--- TASK DETAILS ---
Using the line that contains "- HTTP协议是无状态的，" as the start, restate each line word for word through the final line of the material below, and return only those.

◆ ◆ ◆ ◆ ◆

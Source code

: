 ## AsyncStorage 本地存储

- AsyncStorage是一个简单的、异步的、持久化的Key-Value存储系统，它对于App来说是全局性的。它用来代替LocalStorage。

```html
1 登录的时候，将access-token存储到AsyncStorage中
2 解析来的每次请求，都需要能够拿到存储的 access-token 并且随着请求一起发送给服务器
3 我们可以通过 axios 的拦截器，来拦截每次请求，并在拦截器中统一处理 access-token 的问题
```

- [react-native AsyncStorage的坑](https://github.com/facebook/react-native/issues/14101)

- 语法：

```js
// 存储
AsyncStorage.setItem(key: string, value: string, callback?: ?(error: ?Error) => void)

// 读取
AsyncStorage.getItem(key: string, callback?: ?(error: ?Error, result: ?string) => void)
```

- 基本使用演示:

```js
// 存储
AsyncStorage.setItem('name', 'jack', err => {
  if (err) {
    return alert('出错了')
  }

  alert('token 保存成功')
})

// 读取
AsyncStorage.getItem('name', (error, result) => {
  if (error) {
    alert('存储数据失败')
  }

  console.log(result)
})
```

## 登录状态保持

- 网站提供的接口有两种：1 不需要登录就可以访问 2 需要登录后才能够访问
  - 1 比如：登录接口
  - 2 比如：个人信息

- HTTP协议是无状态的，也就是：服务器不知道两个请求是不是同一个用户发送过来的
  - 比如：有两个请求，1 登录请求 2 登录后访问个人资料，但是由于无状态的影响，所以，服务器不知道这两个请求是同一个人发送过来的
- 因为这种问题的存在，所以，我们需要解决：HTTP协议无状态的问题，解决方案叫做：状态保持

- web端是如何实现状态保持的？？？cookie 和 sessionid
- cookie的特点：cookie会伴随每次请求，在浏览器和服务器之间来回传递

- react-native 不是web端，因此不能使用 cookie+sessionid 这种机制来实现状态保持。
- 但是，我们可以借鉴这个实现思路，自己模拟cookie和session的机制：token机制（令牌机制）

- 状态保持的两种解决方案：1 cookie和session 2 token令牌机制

◆ ◆ ◆ ◆ ◆

--- SOLUTION TO THIS EXERCISE ---
- HTTP协议是无状态的，也就是：服务器不知道两个请求是不是同一个用户发送过来的
  - 比如：有两个请求，1 登录请求 2 登录后访问个人资料，但是由于无状态的影响，所以，服务器不知道这两个请求是同一个人发送过来的
- 因为这种问题的存在，所以，我们需要解决：HTTP协议无状态的问题，解决方案叫做：状态保持

- web端是如何实现状态保持的？？？cookie 和 sessionid
- cookie的特点：cookie会伴随每次请求，在浏览器和服务器之间来回传递

- react-native 不是web端，因此不能使用 cookie+sessionid 这种机制来实现状态保持。
- 但是，我们可以借鉴这个实现思路，自己模拟cookie和session的机制：token机制（令牌机制）

- 状态保持的两种解决方案：1 cookie和session 2 token令牌机制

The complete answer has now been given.